Since I learned that April was National Poetry Month, I’ve been thinking about how I can best observe.
Poetry has always been important to me. In high school, I channeled a lot of frustration and heartache into the margins of my 5-Star notebooks. After school, I’d spend hours shaping my scattered marginalia into poems and, if I thought they were any good, I’d call my friend who lived in the next town over (also a high school poet) and read them into the receiver of my land line and then eagerly await his reaction.

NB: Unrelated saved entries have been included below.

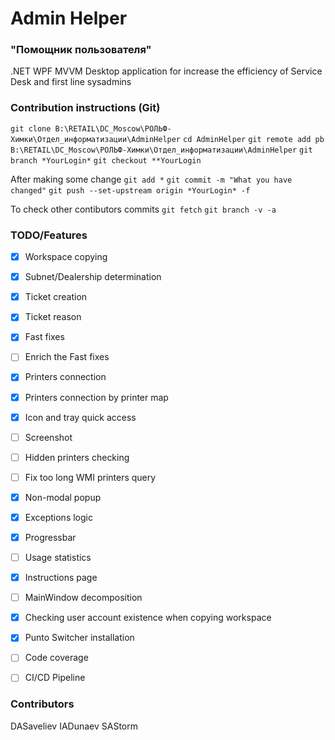 ﻿# Admin Helper
### "Помощник пользователя"
.NET WPF MVVM Desktop application for increase the efficiency of Service Desk and first line sysadmins 


### Contribution instructions (Git)
```git clone B:\RETAIL\DC_Moscow\РОЛЬФ-Химки\Отдел_информатизации\AdminHelper```
```cd AdminHelper```
```git remote add pb B:\RETAIL\DC_Moscow\РОЛЬФ-Химки\Отдел_информатизации\AdminHelper```
```git branch *YourLogin*```
```git checkout **YourLogin```

After making some change
```git add *```
```git commit -m "What you have changed"```
```git push --set-upstream origin *YourLogin* -f```

To check other contibutors commits
```git fetch```
```git branch -v -a```

### TODO/Features
- [x] Workspace copying
- [x] Subnet/Dealership determination
- [x] Ticket creation
- [x] Ticket reason
- [x] Fast fixes
- [ ] Enrich the Fast fixes
- [x] Printers connection
- [x] Printers connection by printer map
- [x] Icon and tray quick access
- [ ] Screenshot
- [ ] Hidden printers checking
- [ ] Fix too long WMI printers query
- [x] Non-modal popup
- [x] Exceptions logic
- [x] Progressbar
- [ ] Usage statistics
- [x] Instructions page
- [ ] MainWindow decomposition
- [x] Checking user account existence when copying workspace
- [x] Punto Switcher installation
- [ ] Code coverage
- [ ] CI/CD Pipeline


### Contributors
DASaveliev
IADunaev
SAStorm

In college I was beyond excited to learn there was a legit, for-credit creative writing class that focused solely on poetry. That’s where I learned that even though poetry is often personally meaningful, it’s not too precious or sacred to be edited, revised, rewritten or even scrapped all together. For a writer, there is probably no more important lesson. You have to be open to editing and revisions and deleting if you want to create the best possible product.
College is also where I learned that other people (besides my one other literary friend back home) thought poetry was important, too. In high school, I was the only one who wouldn’t groan when a Lit teacher announced that we were starting a poetry unit. In that poetry writing class, I found a whole posse of people who also spent their free time dissecting the meaning of song lyrics and scribbling lines between classes.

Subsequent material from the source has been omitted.